Böylece, “anlayışsız-kavrayışsız”(!) sol ile aralarındaki
sınırı çiziyorlar ve adı artık zeka azlığı ve
dinazorlukla birlikte anılan Baykal ekolünün boşalttığı
alanda büyükçe bir arsa edinmeyi umuyorlar!
Bütün bunlar ciddiye alınabilir ya da alınmayabilir;
önemli değil. Mesajın hedefi olan güçler bu inceliği
anlarlar mı; o da bizim sorunumuz değil. Muhtemelen
düzen sahiplerinin bir bölümü bu mesajı anlamaktadırlar.
Çok bilinen bir gerçektir; sömürü piramidinin
en üstündeki güçler, Türkiye’deki tanımlanışıyla
oligarşinin çekirdek unsurları, bir altlarındaki
orta-üst ya da orta kademe patronlardan daha makul
adamlar gibi görünürler; sanat festivalleri ve
hayır işleriyle kendilerini kuşatan bu unsurların
soğuk bir faşizanlıkları vardır. Milyonlarca insanı
sefalete sürükleyen ve bu topraklardaki her kıpırdanışı
kanla ezen bütün temel karar ve politikaların
direksiyonunda bizzat oturdukları halde, günlük
hayatlarında ve kürsülerdeki tavırlarında rahat
ve özgürlükçü tutumlar sergilerler. Sözgelimi
bir Odalar Birliği toplantısında kan içmek isteyen
konuşmacılara sık rastlanır ama TÜSİAD kongrelerinde
herkes pek kibardır, sosyal haklar ve özgürlükler
kimsenin ağzından düşmez. Sözgelimi bu topraklarda
faşist çetenin MHP biçiminde örgütlendiği 1960’lardan
beri bu çeteyle somut destek ilişkisi daha ağırlıklı
olarak orta düzey patronlar arasında gözlenirken,
bütün süreci organize eden asıl kaymak tabaka
kendisini daha temkinli bir yerde tutmayı ya da
öyle göstermeyi başarmıştır. Örneğin 12 Eylül
darbesinin ardından söylenen “eskiden hep işçiler
gülerdi şimdi gülme sırası bizde” sözü, Türkiye
oligarşisinin merkezi unsurlarından birinin ağzından
değil, daha alt düzeydeki patronlardan olan Halit
Narin’in ağzından çıkmıştır.
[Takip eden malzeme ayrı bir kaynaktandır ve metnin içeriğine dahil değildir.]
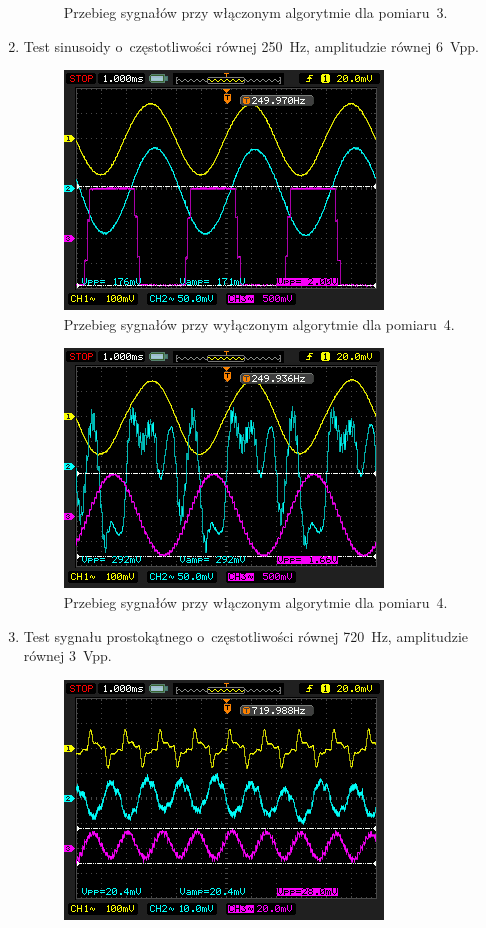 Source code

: \begin{enumerate}
\begin{figure}[h!]
		\caption{Przebieg sygnałów przy włączonym algorytmie dla pomiaru~3.}
		\label{fig:test_3_on}
	\end{figure}
	\item Test sinusoidy o~częstotliwości równej \SI{250}{\Hz}, amplitudzie równej 6~Vpp.\\
	\begin{figure}[h!]
		\centering
		\includegraphics[scale=0.7]{../Assets/Results/4_250_6_off.png}
		\caption{Przebieg sygnałów przy wyłączonym algorytmie dla pomiaru~4.}
		\label{fig:test_4_off}
	\end{figure}
	\begin{figure}[h!]
		\centering
		\includegraphics[scale=0.7]{../Assets/Results/4_250_6_on_notworking.png}
		\caption{Przebieg sygnałów przy włączonym algorytmie dla pomiaru~4.}
		\label{fig:test_4_on}
	\end{figure}	
	\item Test sygnału prostokątnego o~częstotliwości równej \SI{720}{\Hz}, amplitudzie równej 3~Vpp.\\
	\begin{figure}[h!]
		\centering
		\includegraphics[scale=0.7]{../Assets/Results/5_720_3_sq_off.png}

\end{figure}
\end{enumerate}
Buna karşın düzenin
daha oturmuş ve kalantor unsurları aynı süreçte,
orduya “müteşekkir olduklarını” belirten ve “ekonomik
programın aksatılmaması, makul sürede demokrasiye
geçilmesi” dileklerini ifade eden mesajlarla ve
gizli mektuplarla yetinmişlerdir. Bütün bunlar
rastlantı değildir; bütün bunlar direksiyona hakim
olmanın rahatlığı ve kendine güveniyle ilgilidir.
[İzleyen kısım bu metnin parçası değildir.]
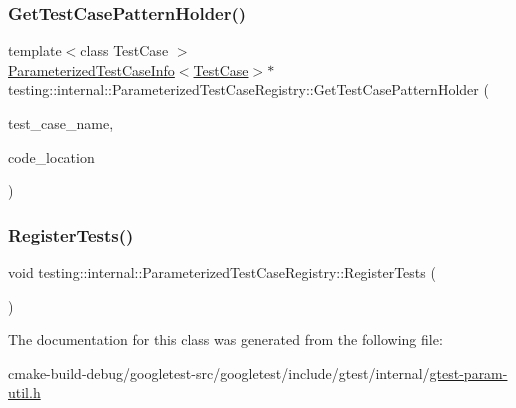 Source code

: \subsubsection{\texorpdfstring{GetTestCasePatternHolder()}{GetTestCasePatternHolder()}}
{\footnotesize\ttfamily template$<$class Test\+Case $>$ \\
\mbox{\hyperlink{classtesting_1_1internal_1_1ParameterizedTestCaseInfo}{Parameterized\+Test\+Case\+Info}}$<$\mbox{\hyperlink{classtesting_1_1TestCase}{Test\+Case}}$>$$\ast$ testing\+::internal\+::\+Parameterized\+Test\+Case\+Registry\+::\+Get\+Test\+Case\+Pattern\+Holder (\begin{DoxyParamCaption}\item[{const char $\ast$}]{test\+\_\+case\+\_\+name,  }\item[{\mbox{\hyperlink{structtesting_1_1internal_1_1CodeLocation}{Code\+Location}}}]{code\+\_\+location }\end{DoxyParamCaption})\hspace{0.3cm}{\ttfamily [inline]}}

\mbox{\label{classtesting_1_1internal_1_1ParameterizedTestCaseRegistry_ad5b63c8fe94f3d51d039a76c001c9223}} 
\subsubsection{\texorpdfstring{RegisterTests()}{RegisterTests()}}
{\footnotesize\ttfamily void testing\+::internal\+::\+Parameterized\+Test\+Case\+Registry\+::\+Register\+Tests (\begin{DoxyParamCaption}{ }\end{DoxyParamCaption})\hspace{0.3cm}{\ttfamily [inline]}}



The documentation for this class was generated from the following file\+:\begin{DoxyCompactItemize}
\item 
cmake-\/build-\/debug/googletest-\/src/googletest/include/gtest/internal/\mbox{\hyperlink{gtest-param-util_8h}{gtest-\/param-\/util.\+h}}\end{DoxyCompactItemize}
Ve bu ekiptekiler, adına zaman zaman “parlamento”
da denilen şu malum Hipodrom’da çok çeşitli atların
olması gerektiğini bilirler ve hiçbir zaman tek
ata oynamayı tercih etmezler; işlerinin geleceğini
tek bir politik partiye bağlamayı istemezler.
Efendileri ve iş ortakları olan emperyalistler
de aynen böyledir. Onlar da Beyaz Saray’a bağlı
ofislerde her gün her ülke üzerine senaryo çalışmaları
yaparlar, A ülkesinde durumun ne alemde olduğunu,
bu ülkedeki X gücü yıpranırsa kimlerin düzen boşluğunu
doldurabileceğini tartışırlar. O yüzden düzenin
görünen yüzlerine ve çok duyulan seslerine aşırı
önem vermek, devrimci politikada zararlı bir tutumdur.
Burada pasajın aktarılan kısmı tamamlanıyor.